Hospital teams could say they’ve given all information needed, but it’s difficult to parse and time consuming for an already overburdened nursing home workforce. Unstructured data could create a bottleneck in discharge management too, Chubb said, with the nursing home thinking the patient is much more ill than they currently are, or vice versa, with the most vital information buried in a 100-page document.

“That’s one of the big areas when it comes to the referral versus getting to the bedside,” Chubb said of unstructured data. “What information do we need, how often do we need it, and when does that clinical liaison or that admissions director go back to the hospital and request further information?”

McFarlane added that there needs to be a standard method of transferring data for a referral, and ensuring new staff on the acute care end are educated on what that information the top page needs to have to ensure a timely acceptance on the post-acute end.

Turnover at hospitals has been hurting hospital-nursing home relationships overall, he said, including data transfers and discharge management.

“It’s mostly stagnant or maybe slightly worsened in terms of just the communication, the information that we receive, the accuracy of it,” McFarlane said of hospital staff turnover. “Sometimes we don’t always receive updates before the patient has been admitted, so we don’t always fully understand what we need to safely take care of that patient.”

However, the method of data transfer is inconsequential if data entered is incorrect or incomplete, and getting whole or correct info from the previous care setting is one of Ignite’s biggest challenges, said McFarlane.

Data gaps and nurse burnout

Gaps in data is a huge component of staff burnout in the nursing home, Chubb said, with medical records nurses and assessment coordinators constantly chasing down information. And when they do receive it, it’s not structured in an efficient way.

“It creates unnecessary inefficiencies with staff … what we find is that the role of the nurse has become more investigative,” added McFarlane.

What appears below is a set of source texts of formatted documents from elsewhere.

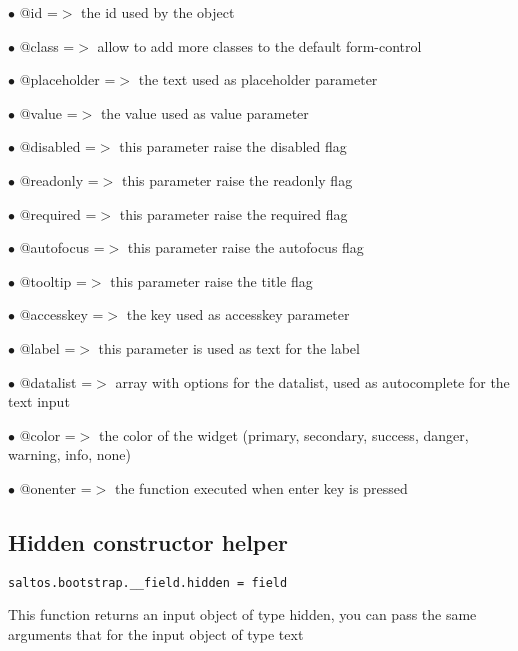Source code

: \documentclass[a4paper]{book}
\begin{document}
\begin{compactitem}
\item[\color{myblue}$\bullet$] @id          =$>$ the id used by the object
\item[\color{myblue}$\bullet$] @class       =$>$ allow to add more classes to the default form-control
\item[\color{myblue}$\bullet$] @placeholder =$>$ the text used as placeholder parameter
\item[\color{myblue}$\bullet$] @value       =$>$ the value used as value parameter
\item[\color{myblue}$\bullet$] @disabled    =$>$ this parameter raise the disabled flag
\item[\color{myblue}$\bullet$] @readonly    =$>$ this parameter raise the readonly flag
\item[\color{myblue}$\bullet$] @required    =$>$ this parameter raise the required flag
\item[\color{myblue}$\bullet$] @autofocus   =$>$ this parameter raise the autofocus flag
\item[\color{myblue}$\bullet$] @tooltip     =$>$ this parameter raise the title flag
\item[\color{myblue}$\bullet$] @accesskey   =$>$ the key used as accesskey parameter
\item[\color{myblue}$\bullet$] @label       =$>$ this parameter is used as text for the label
\item[\color{myblue}$\bullet$] @datalist    =$>$ array with options for the datalist, used as autocomplete for the text input
\item[\color{myblue}$\bullet$] @color       =$>$ the color of the widget (primary, secondary, success, danger, warning, info, none)
\item[\color{myblue}$\bullet$] @onenter     =$>$ the function executed when enter key is pressed
\end{compactitem}

\hypertarget{toc461}{}
\subsection{Hidden constructor helper}

\begin{lstlisting}
saltos.bootstrap.__field.hidden = field
\end{lstlisting}

This function returns an input object of type hidden, you can pass the same arguments
that for the input object of type text
\end{document}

Searching through unstructured data for information that should be easily accessible and provided brings unnecessary stress for staff already behind on 8 to 10 admissions per day, he said. 

“We’re already kind of behind the eight ball. Our accessibility to medications is more limited than an acute care, hospital-based system,” said McFarlane. “It certainly is a huge piece of why I think nurses ultimately end up leaving our setting and may ultimately leave the nursing practice altogether. It’s a huge driving factor.”